Over the years, I would bet almost every E.D. Physician Group has been forced or strongly encouraged to contract with managed care plans.  Often times, one of the essential elements in the contract with the hospital is that the E.D. Physician Group will participate with the hospital managed care plans.  In the 1990's, physicians signed contracts with these provisions without hesitation and quite frankly without regard to their ramifications.  As a result, income decreased and managed care plans quickly realized they had the power because the E.D. Physicians were contractually obligated to participate, or so they thought. 

The great equalizer for E.D. Physicians came in the form of the passage of the “Prudent Layperson” definition of an emergency.  In most states, “Prudent Layperson” definition is accepted as the standard and thus insurance carriers have either decreased the number of non-emergent denials or stopped denying E.D. claims altogether.  What does this mean for E.D. Physicians?  Simply put, this gives you greater leverage to negotiate.  Just as you may be obligated to participate with plans due to your contract, they now must pay your claims due to State Law.  For no other reason, this is why the passage of the “Prudent Layperson” definition of an Emergency was so critical to the livelihood of Emergency Physicians.  If parties try to impinge on this language, you must fight to the end for its continued acceptance as the standard. 

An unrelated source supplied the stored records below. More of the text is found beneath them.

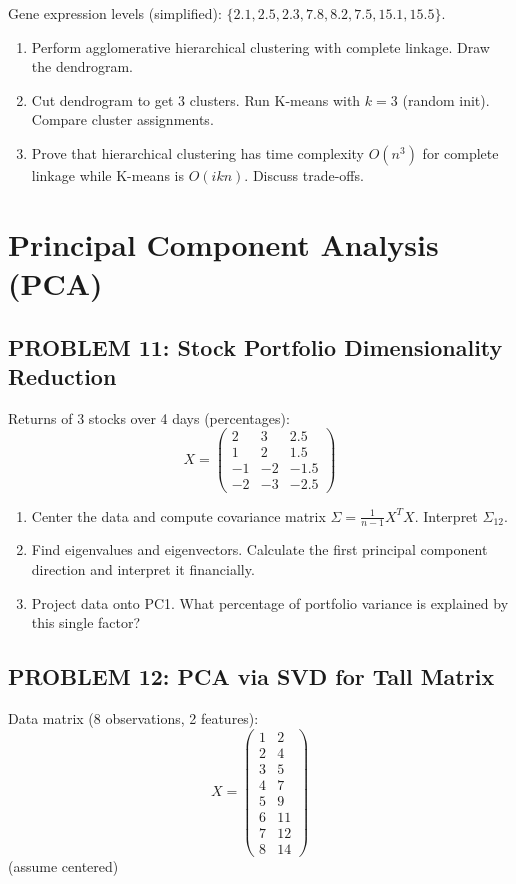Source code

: \documentclass[12pt]{article}
\begin{document}
Gene expression levels (simplified): \(\{2.1, 2.5, 2.3, 7.8, 8.2, 7.5, 15.1, 15.5\}\).

\begin{enumerate}
\item[(a)] Perform agglomerative hierarchical clustering with complete linkage. Draw the dendrogram.
\item[(b)] Cut dendrogram to get 3 clusters. Run K-means with \(k=3\) (random init). Compare cluster assignments.
\item[(c)] Prove that hierarchical clustering has time complexity \(O(n^3)\) for complete linkage while K-means is \(O(ikn)\). Discuss trade-offs.
\end{enumerate}

\newpage
\section*{Principal Component Analysis (PCA)}

\subsection*{PROBLEM 11: Stock Portfolio Dimensionality Reduction}

Returns of 3 stocks over 4 days (percentages):
\[
X = \begin{pmatrix}
2 & 3 & 2.5 \\
1 & 2 & 1.5 \\
-1 & -2 & -1.5 \\
-2 & -3 & -2.5
\end{pmatrix}
\]

\begin{enumerate}
\item[(a)] Center the data and compute covariance matrix \(\Sigma = \frac{1}{n-1}X^TX\). Interpret \(\Sigma_{12}\).
\item[(b)] Find eigenvalues and eigenvectors. Calculate the first principal component direction and interpret it financially.
\item[(c)] Project data onto PC1. What percentage of portfolio variance is explained by this single factor?
\end{enumerate}

\subsection*{PROBLEM 12: PCA via SVD for Tall Matrix}

Data matrix (8 observations, 2 features):
\[
X = \begin{pmatrix}
1 & 2 \\
2 & 4 \\
3 & 5 \\
4 & 7 \\
5 & 9 \\
6 & 11 \\
7 & 12 \\
8 & 14
\end{pmatrix}
\]
(assume centered)
\end{document}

When negotiating with managed care plans remember these basics.  First, never sign a contract for a long term (more than two years).  Long term deals provide tremendous power to the managed care plan.  Second, make certain you have a “without cause” termination clause with no more than 90 days notice required.  This will provide great protection in the event they don't pay according to their contract or have failed to disclose bundling practices.  Third, obtain professional assistance from a billing industry expert to review the contractual language.  The devil is in the details.  What they may say is standard contractual language is generally written only for their benefit.  Fourth, ask questions regarding whether their software is designed to bundle codes that are not universally bundled for CPT.  Inappropriate bundling is the number one scheme in the business.  Many plans have installed edits in their payment software to bundle codes that should not be bundled simply to reduce your payments.  Fifth, never accept their first offer as there is always room to negotiate.  If they won't negotiate, you are usually getting a bad deal.  Sixth, try to negotiate a percentage of charges or flat rates rather than a percentage of Medicare.  As you know, Medicare is volatile and cuts there should not create cuts across the board for your practice.  Lastly and most importantly, remember than many of the major plans will pay any E.D. visit at or close to your fee schedule amount because they realize that the “Prudent Layperson” definition of emergency is a losing fight for them.  Contracting even at a good rate is most often far less than not being contracted and receiving a high percentage of billed charges as your payment.  They real key to staying non-par without upsetting the hospital or patients understands how the plans in your area process out of network claims.  Make sure you know this prior to making the decision to go non-par. 

Classic Example

Group A has the following for Managed Care Plan X: 

Group Fees                 # of Cases       Plan Fee Schedule      Pmt out of Network

99281-  $60                 20                                $35                              $48                             

99282-  $105               100                              $65                              $84

99283-  $190               800                              $115                            $152

99284-  $300               600                              $155                            $240

99285-  $450               400                              $205                            $360

99291-  $600               80                                $290                            $480 

The plan fees schedule is fairly close to 150-170% of Medicare, which in many cases would be good rates from a managed care plan.  Pmt out of Network represents 80% of the group fee schedule, which is often obtainable as non-par.  Below you will see how the annual reimbursement is drastically different. 

As Par with the Plan Fee Schedule :

(20x$35) + (100x$65) + (800x$115) + (600x$155) + (400x$205) + (80x$290)= $297,400

In network, you would collect $297,400 or $148.70 per patient 

Out of Network:

(20x$48) + (100x$84) + (800x$152) + (600x$240) + (400x$360) + (80x$480)= $457,360

Out of Network, you would collect $457,360 or $228.68 per patient 

As you can see, the basics of managed care plan negotiation can result in very different outcomes.  Consult an industry expert or billing vendor with expertise so your group will win the managed care negotiation.